**TASK GOAL**
Within the entries below, find every line that has the string "section", then copy it.

**INFORMATION PROVIDED**

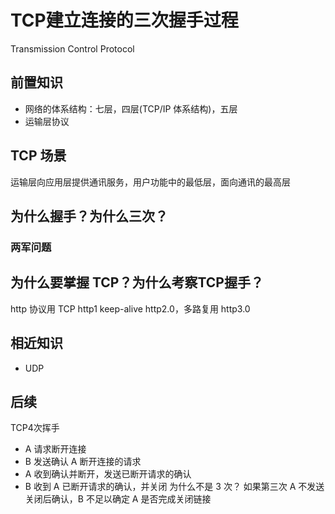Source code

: # TCP建立连接的三次握手过程
Transmission Control Protocol
## 前置知识
- 网络的体系结构：七层，四层(TCP/IP 体系结构)，五层
- 运输层协议
## TCP 场景
运输层向应用层提供通讯服务，用户功能中的最低层，面向通讯的最高层

## 为什么握手？为什么三次？
### 两军问题

## 为什么要掌握 TCP？为什么考察TCP握手？
http 协议用 TCP
http1 keep-alive 
http2.0，多路复用
http3.0


## 相近知识
- UDP

## 后续
TCP4次挥手
- A 请求断开连接
- B 发送确认 A 断开连接的请求
- A 收到确认并断开，发送已断开请求的确认
- B 收到 A 已断开请求的确认，并关闭
为什么不是 3 次？
如果第三次 A 不发送关闭后确认，B 不足以确定 A 是否完成关闭链接
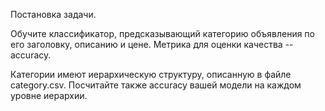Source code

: Постановка задачи. 

Обучите классификатор, предсказывающий категорию объявления по его заголовку, описанию и цене. Метрика для оценки качества -- accuracy.

Категории имеют иерархическую структуру, описанную в файле сategory.csv. Посчитайте также accuracy вашей модели на каждом уровне иерархии.

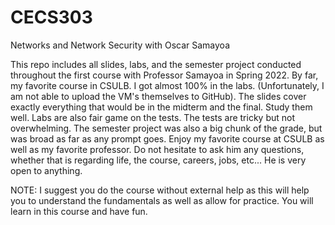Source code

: # CECS303
Networks and Network Security with Oscar Samayoa

This repo includes all slides, labs, and the semester project conducted throughout the first course with Professor Samayoa in Spring 2022. By far, my favorite course in CSULB. I got almost 100% in the labs. (Unfortunately, I am not able to upload the VM's themselves to GitHub). The slides cover exactly everything that would be in the midterm and the final. Study them well. Labs are also fair game on the tests. The tests are tricky but not overwhelming. The semester project was also a big chunk of the grade, but was broad as far as any prompt goes. Enjoy my favorite course at CSULB as well as my favorite professor. Do not hesitate to ask him any questions, whether that is regarding life, the course, careers, jobs, etc... He is very open to anything.

NOTE: I suggest you do the course without external help as this will help you to understand the fundamentals as well as allow for practice. You will learn in this course and have fun.
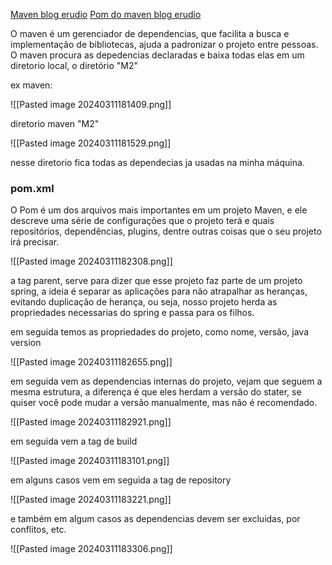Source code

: 
[Maven blog erudio](https://www.erudio.com.br/blog/entendendo-o-apache-maven/)
[Pom do maven blog erudio](https://www.erudio.com.br/blog/entendendo-o-pom-do-maven/)


O maven é um gerenciador de dependencias, que facilita a busca e implementação de bibliotecas, ajuda a padronizar o projeto entre pessoas. O maven procura as depedencias declaradas e baixa todas elas em um diretorio local, o diretório "M2"

ex maven:

![[Pasted image 20240311181409.png]]

diretorio maven "M2"

![[Pasted image 20240311181529.png]]

nesse diretorio fica todas as dependecias ja usadas na minha máquina.

### pom.xml

O Pom é um dos arquivos mais importantes em um projeto Maven, e ele descreve uma série de configurações que o projeto terá e quais repositórios, dependências, plugins, dentre outras coisas que o seu projeto irá precisar.

![[Pasted image 20240311182308.png]]

a tag parent, serve para dizer que esse projeto faz parte de um projeto spring, a ideia é separar as aplicações para não atrapalhar as heranças, evitando duplicação de herança, ou seja, nosso projeto herda as propriedades necessarias do spring e passa para os filhos.

em seguida temos as propriedades do projeto, como nome, versão, java version

![[Pasted image 20240311182655.png]]

em seguida vem as dependencias internas do projeto, vejam que seguem a mesma estrutura, a diferença é que eles herdam a versão do stater, se quiser você pode mudar a versão manualmente, mas não é recomendado.

![[Pasted image 20240311182921.png]]

em seguida vem a tag de build

![[Pasted image 20240311183101.png]]

em alguns casos vem em seguida a tag de repository

![[Pasted image 20240311183221.png]]

e também em algum casos as dependencias devem ser excluidas, por conflitos, etc.

![[Pasted image 20240311183306.png]]
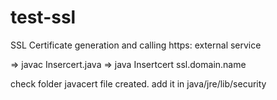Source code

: # test-ssl
SSL Certificate generation and calling https: external service

=> javac Insercert.java
=> java Insertcert ssl.domain.name

check folder javacert file created. add it in java/jre/lib/security
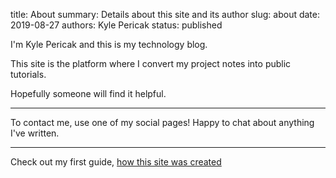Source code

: title: About
summary: Details about this site and its author
slug: about
date: 2019-08-27
authors: Kyle Pericak
status: published


I'm Kyle Pericak and this is my technology blog.

This site is the platform where I convert my project notes into public
tutorials.

Hopefully someone will find it helpful.

---

To contact me, use one of my social pages! Happy to chat about anything I've
written.

---

Check out my first guide, [how this site was created](/htsw-1-intro.html)
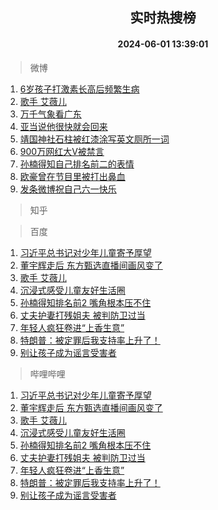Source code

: <div align="center"><h2>实时热搜榜</h2><h4>2024-06-01 13:39:01</h4></div>

> 微博  

1. [6岁孩子打激素长高后频繁生病](https://s.weibo.com/weibo?q=%236%E5%B2%81%E5%AD%A9%E5%AD%90%E6%89%93%E6%BF%80%E7%B4%A0%E9%95%BF%E9%AB%98%E5%90%8E%E9%A2%91%E7%B9%81%E7%94%9F%E7%97%85%23&t=31&band_rank=1&Refer=top)<br />
2. [歌手 艾薇儿](https://s.weibo.com/weibo?q=%E6%AD%8C%E6%89%8B%20%E8%89%BE%E8%96%87%E5%84%BF&t=31&band_rank=2&Refer=top)<br />
3. [万千气象看广东](https://s.weibo.com/weibo?q=%23%E4%B8%87%E5%8D%83%E6%B0%94%E8%B1%A1%E7%9C%8B%E5%B9%BF%E4%B8%9C%23&t=31&band_rank=3&Refer=top)<br />
4. [亚当说他很快就会回来](https://s.weibo.com/weibo?q=%E4%BA%9A%E5%BD%93%E8%AF%B4%E4%BB%96%E5%BE%88%E5%BF%AB%E5%B0%B1%E4%BC%9A%E5%9B%9E%E6%9D%A5&t=31&band_rank=4&Refer=top)<br />
5. [靖国神社石柱被红漆涂写英文厕所一词](https://s.weibo.com/weibo?q=%23%E9%9D%96%E5%9B%BD%E7%A5%9E%E7%A4%BE%E7%9F%B3%E6%9F%B1%E8%A2%AB%E7%BA%A2%E6%BC%86%E6%B6%82%E5%86%99%E8%8B%B1%E6%96%87%E5%8E%95%E6%89%80%E4%B8%80%E8%AF%8D%23&t=31&band_rank=5&Refer=top)<br />
6. [900万网红大V被禁言](https://s.weibo.com/weibo?q=%23900%E4%B8%87%E7%BD%91%E7%BA%A2%E5%A4%A7V%E8%A2%AB%E7%A6%81%E8%A8%80%23&t=31&band_rank=6&Refer=top)<br />
7. [孙楠得知自己排名前二的表情](https://s.weibo.com/weibo?q=%23%E5%AD%99%E6%A5%A0%E5%BE%97%E7%9F%A5%E8%87%AA%E5%B7%B1%E6%8E%92%E5%90%8D%E5%89%8D%E4%BA%8C%E7%9A%84%E8%A1%A8%E6%83%85%23&t=31&band_rank=7&Refer=top)<br />
8. [欧豪曾在节目里被打出鼻血](https://s.weibo.com/weibo?q=%23%E6%AC%A7%E8%B1%AA%E6%9B%BE%E5%9C%A8%E8%8A%82%E7%9B%AE%E9%87%8C%E8%A2%AB%E6%89%93%E5%87%BA%E9%BC%BB%E8%A1%80%23&t=31&band_rank=8&Refer=top)<br />
9. [发条微博祝自己六一快乐](https://s.weibo.com/weibo?q=%23%E5%8F%91%E6%9D%A1%E5%BE%AE%E5%8D%9A%E7%A5%9D%E8%87%AA%E5%B7%B1%E5%85%AD%E4%B8%80%E5%BF%AB%E4%B9%90%23&t=31&band_rank=9&Refer=top)<br />

> 知乎  


> 百度  

1. [习近平总书记对少年儿童寄予厚望](https://www.baidu.com/s?wd=%E4%B9%A0%E8%BF%91%E5%B9%B3%E6%80%BB%E4%B9%A6%E8%AE%B0%E5%AF%B9%E5%B0%91%E5%B9%B4%E5%84%BF%E7%AB%A5%E5%AF%84%E4%BA%88%E5%8E%9A%E6%9C%9B&sa=fyb_news&rsv_dl=fyb_news)<br />
2. [董宇辉走后 东方甄选直播间画风变了](https://www.baidu.com/s?wd=%E8%91%A3%E5%AE%87%E8%BE%89%E8%B5%B0%E5%90%8E+%E4%B8%9C%E6%96%B9%E7%94%84%E9%80%89%E7%9B%B4%E6%92%AD%E9%97%B4%E7%94%BB%E9%A3%8E%E5%8F%98%E4%BA%86&sa=fyb_news&rsv_dl=fyb_news)<br />
3. [歌手 艾薇儿](https://www.baidu.com/s?wd=%E6%AD%8C%E6%89%8B+%E8%89%BE%E8%96%87%E5%84%BF&sa=fyb_news&rsv_dl=fyb_news)<br />
4. [沉浸式感受儿童友好生活圈](https://www.baidu.com/s?wd=%E6%B2%89%E6%B5%B8%E5%BC%8F%E6%84%9F%E5%8F%97%E5%84%BF%E7%AB%A5%E5%8F%8B%E5%A5%BD%E7%94%9F%E6%B4%BB%E5%9C%88&sa=fyb_news&rsv_dl=fyb_news)<br />
5. [孙楠得知排名前2 嘴角根本压不住](https://www.baidu.com/s?wd=%E5%AD%99%E6%A5%A0%E5%BE%97%E7%9F%A5%E6%8E%92%E5%90%8D%E5%89%8D2+%E5%98%B4%E8%A7%92%E6%A0%B9%E6%9C%AC%E5%8E%8B%E4%B8%8D%E4%BD%8F&sa=fyb_news&rsv_dl=fyb_news)<br />
6. [丈夫护妻打残姐夫 被判防卫过当](https://www.baidu.com/s?wd=%E4%B8%88%E5%A4%AB%E6%8A%A4%E5%A6%BB%E6%89%93%E6%AE%8B%E5%A7%90%E5%A4%AB+%E8%A2%AB%E5%88%A4%E9%98%B2%E5%8D%AB%E8%BF%87%E5%BD%93&sa=fyb_news&rsv_dl=fyb_news)<br />
7. [年轻人疯狂卷进“上香生意”](https://www.baidu.com/s?wd=%E5%B9%B4%E8%BD%BB%E4%BA%BA%E7%96%AF%E7%8B%82%E5%8D%B7%E8%BF%9B%E2%80%9C%E4%B8%8A%E9%A6%99%E7%94%9F%E6%84%8F%E2%80%9D&sa=fyb_news&rsv_dl=fyb_news)<br />
8. [特朗普：被定罪后我支持率上升了！](https://www.baidu.com/s?wd=%E7%89%B9%E6%9C%97%E6%99%AE%EF%BC%9A%E8%A2%AB%E5%AE%9A%E7%BD%AA%E5%90%8E%E6%88%91%E6%94%AF%E6%8C%81%E7%8E%87%E4%B8%8A%E5%8D%87%E4%BA%86%EF%BC%81&sa=fyb_news&rsv_dl=fyb_news)<br />
9. [别让孩子成为谣言受害者](https://www.baidu.com/s?wd=%E5%88%AB%E8%AE%A9%E5%AD%A9%E5%AD%90%E6%88%90%E4%B8%BA%E8%B0%A3%E8%A8%80%E5%8F%97%E5%AE%B3%E8%80%85&sa=fyb_news&rsv_dl=fyb_news)<br />

> 哔哩哔哩  

1. [习近平总书记对少年儿童寄予厚望](https://www.baidu.com/s?wd=%E4%B9%A0%E8%BF%91%E5%B9%B3%E6%80%BB%E4%B9%A6%E8%AE%B0%E5%AF%B9%E5%B0%91%E5%B9%B4%E5%84%BF%E7%AB%A5%E5%AF%84%E4%BA%88%E5%8E%9A%E6%9C%9B&sa=fyb_news&rsv_dl=fyb_news)<br />
2. [董宇辉走后 东方甄选直播间画风变了](https://www.baidu.com/s?wd=%E8%91%A3%E5%AE%87%E8%BE%89%E8%B5%B0%E5%90%8E+%E4%B8%9C%E6%96%B9%E7%94%84%E9%80%89%E7%9B%B4%E6%92%AD%E9%97%B4%E7%94%BB%E9%A3%8E%E5%8F%98%E4%BA%86&sa=fyb_news&rsv_dl=fyb_news)<br />
3. [歌手 艾薇儿](https://www.baidu.com/s?wd=%E6%AD%8C%E6%89%8B+%E8%89%BE%E8%96%87%E5%84%BF&sa=fyb_news&rsv_dl=fyb_news)<br />
4. [沉浸式感受儿童友好生活圈](https://www.baidu.com/s?wd=%E6%B2%89%E6%B5%B8%E5%BC%8F%E6%84%9F%E5%8F%97%E5%84%BF%E7%AB%A5%E5%8F%8B%E5%A5%BD%E7%94%9F%E6%B4%BB%E5%9C%88&sa=fyb_news&rsv_dl=fyb_news)<br />
5. [孙楠得知排名前2 嘴角根本压不住](https://www.baidu.com/s?wd=%E5%AD%99%E6%A5%A0%E5%BE%97%E7%9F%A5%E6%8E%92%E5%90%8D%E5%89%8D2+%E5%98%B4%E8%A7%92%E6%A0%B9%E6%9C%AC%E5%8E%8B%E4%B8%8D%E4%BD%8F&sa=fyb_news&rsv_dl=fyb_news)<br />
6. [丈夫护妻打残姐夫 被判防卫过当](https://www.baidu.com/s?wd=%E4%B8%88%E5%A4%AB%E6%8A%A4%E5%A6%BB%E6%89%93%E6%AE%8B%E5%A7%90%E5%A4%AB+%E8%A2%AB%E5%88%A4%E9%98%B2%E5%8D%AB%E8%BF%87%E5%BD%93&sa=fyb_news&rsv_dl=fyb_news)<br />
7. [年轻人疯狂卷进“上香生意”](https://www.baidu.com/s?wd=%E5%B9%B4%E8%BD%BB%E4%BA%BA%E7%96%AF%E7%8B%82%E5%8D%B7%E8%BF%9B%E2%80%9C%E4%B8%8A%E9%A6%99%E7%94%9F%E6%84%8F%E2%80%9D&sa=fyb_news&rsv_dl=fyb_news)<br />
8. [特朗普：被定罪后我支持率上升了！](https://www.baidu.com/s?wd=%E7%89%B9%E6%9C%97%E6%99%AE%EF%BC%9A%E8%A2%AB%E5%AE%9A%E7%BD%AA%E5%90%8E%E6%88%91%E6%94%AF%E6%8C%81%E7%8E%87%E4%B8%8A%E5%8D%87%E4%BA%86%EF%BC%81&sa=fyb_news&rsv_dl=fyb_news)<br />
9. [别让孩子成为谣言受害者](https://www.baidu.com/s?wd=%E5%88%AB%E8%AE%A9%E5%AD%A9%E5%AD%90%E6%88%90%E4%B8%BA%E8%B0%A3%E8%A8%80%E5%8F%97%E5%AE%B3%E8%80%85&sa=fyb_news&rsv_dl=fyb_news)<br />
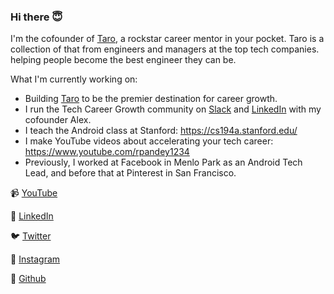 ### Hi there 😇

I'm the cofounder of [Taro](https://jointaro.com/), a rockstar career mentor in your pocket. Taro is a collection of that from engineers and managers at the top tech companies. helping people become the best engineer they can be. 

What I'm currently working on: 
- Building [Taro](https://jointaro.com/) to be the premier destination for career growth.
- I run the Tech Career Growth community on [Slack](https://join.slack.com/t/techcareergrowth/shared_invite/zt-lt2tbjcn-LOAVIDuGPI~nkuc4woHDLg) and [LinkedIn](https://www.linkedin.com/company/techcareergrowth/) with my cofounder Alex.
- I teach the Android class at Stanford: https://cs194a.stanford.edu/
- I make YouTube videos about accelerating your tech career: https://www.youtube.com/rpandey1234
- Previously, I worked at Facebook in Menlo Park as an Android Tech Lead, and before that at Pinterest in San Francisco.

📹  [YouTube](https://www.youtube.com/c/RahulPandeyRkp)

📝  [LinkedIn](https://www.linkedin.com/in/rpandey1234/) 

🐦  [Twitter](https://twitter.com/rpandey1234) 

📸  [Instagram](https://www.instagram.com/rpandey1234/)

📂  [Github](https://github.com/rpandey1234/)
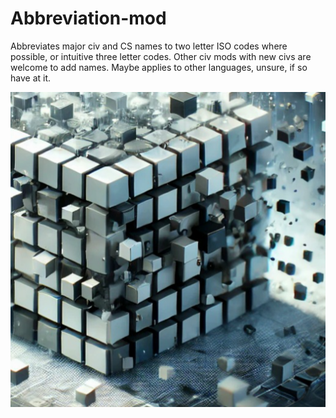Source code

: # Abbreviation-mod
Abbreviates major civ and CS names to two letter ISO codes where possible, or intuitive three letter codes. Other civ mods with new civs are welcome to add names. Maybe applies to other languages, unsure, if so have at it.

![](preview.png)
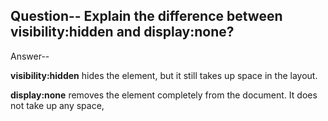 ## Question-- Explain the difference between visibility:hidden and display:none?

Answer--

**visibility:hidden** hides the element, but it still takes up space in the layout.

**display:none** removes the element completely from the document. It does not take up any space,
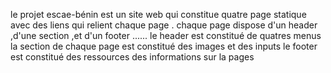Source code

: le projet escae-bénin est un site web qui constitue quatre page statique avec des liens qui relient chaque page .
chaque page dispose d'un header ,d'une section ,et d'un footer ......
le header est constitué de quatres menus 
la section de chaque page est constitué des images et des inputs
le footer est constitué des ressources des informations sur la pages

**SOLUTION FOR THIS TASK**
chaque page dispose d'un header ,d'une section ,et d'un footer ......
la section de chaque page est constitué des images et des inputs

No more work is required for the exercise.